Jan Vergote
Jan Vergote

Quiconque a investi sur le marché boursier japonais en 1989 a dû attendre 34 ans avant de revoir son capital, ce qui a laissé un goût amer à de nombreux investisseurs japonais. Encore aujourd’hui, les Japonais hésitent à se lancer pleinement sur le marché des actions.

D’après les chiffres de la Banque du Japon, 13 % seulement de l’épargne des Japonais est aujourd’hui investie en actions, contre 40 % aux États-Unis et 21 % en Europe. L’hésitation des Japonais est compréhensible. Pourtant, comme je l’ai déjà mentionné, le gouvernement et les autorités boursières font tout ce qui est en leur pouvoir pour restaurer la confiance dans les entreprises cotées en Bourse. Passons en revue certaines de ces mesures.

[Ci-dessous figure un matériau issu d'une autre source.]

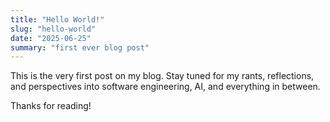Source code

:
 ```yaml
---
title: "Hello World!"
slug: "hello-world"
date: "2025-06-25"
summary: "first ever blog post"
---
```


This is the very first post on my blog. Stay tuned for my rants, reflections, and perspectives into software engineering, AI, and everything in between.

Thanks for reading!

1. NISA : la récente envolée

Les courtiers en bourse mettent tout en œuvre pour promouvoir le NISA ou Nippon Individual Savings Account, un compte d’investissement exonéré d’impôt créé par le gouvernement et destiné à toute personne de plus de 18 ans. L’objectif est d’encourager la population à investir davantage, principalement dans des actions et des fonds d’investissement japonais. Ces investissements peuvent être effectués en franchise d’impôt pendant cinq ou vingt ans, en fonction du système d’investissement choisi. Depuis début 2024, le montant maximum pouvant être investi en franchise d’impôt est passé de 400 000 yens (2370 euros) à 1 200 000 yens (7110 euros) pour le Tsumitate NISA, et de 1 200 000 yens à 2 400 000 yens (14 227 euros) pour le General NISA. Le Tsumitate NISA n’autorise que les investissements diversifiés, tandis que le General NISA autorise également l’achat d’actions individuelles. Depuis 2024, l’exonération fiscale est illimitée dans le temps, ce qui constitue un élargissement substantiel.
 

2. GPIF

Le GPIF (Government Pension Investment Fund) investit à 50 % en actions japonaises et à 50 % en actions internationales. Ce fonds a été lancé sous l’ancien Premier ministre Shinzo Abe pour répondre aux besoins de pension de la population japonaise. Shinzo Abe souhaitait également donner l’exemple à la population. Le fonds est géré par différents gestionnaires de fonds. Chaque année, il leur est par exemple demandé de désigner cinq entreprises exemplaires en matière de TCFD (task force on climate-related disclosures). Parmi les entreprises invariablement sélectionnées (et ceci ne constitue pas un conseil en investissement), on retrouve Hitachi, Mitsubishi Financial Group, Mitsui OSK lines, Kiring Holdings, des entreprises qui figurent également sur la liste de Warren Buffett.

3.Banque du Japon

La Banque du Japon a acquis environ 7 % des entreprises japonaises via des ETF au cours des 14 dernières années. Cette initiative constituait une forme d’assouplissement monétaire en réponse à des cours boursiers jugés trop bas par les experts. Aujourd’hui, ces achats représentent environ 500 milliards de dollars, soit environ 13 % du PIB du Japon. Selon Oxford Economics, vendre ces ETF sans perturber le marché est impossible, ce qui est compréhensible. Néanmoins, plusieurs solutions pourraient être envisagées en évitant une telle perturbation : par exemple, un transfert vers le GPIF ou vers le Japan University Fund (un fonds destiné à promouvoir la recherche scientifique), ou encore la création d’un fonds distinct (qui pourrait être vendu progressivement ou conservé en tant que véhicule ETF distinct).

4. Régulation

Le gouvernement a récemment mis en œuvre diverses réformes des entreprises, ainsi que de nouvelles directives à l’intention des investisseurs institutionnels. Les entreprises sont désormais tenues d’être plus rentables, de travailler de manière plus mondialisée et de se concentrer davantage sur leur cœur de métier. L’objectif est clairement de favoriser la croissance des entreprises par le biais de fusions et acquisitions, tout en révisant les anciennes mesures de protection. Un exemple en est la fameuse Poison Pill, une stratégie de défense contre les offres publiques d’achat qui prévoit qu’un acquéreur hostile perdra beaucoup d’argent si l’opération est menée à bien, par le biais de généreuses indemnités de départ pour la direction en place ou d’une dilution des actions.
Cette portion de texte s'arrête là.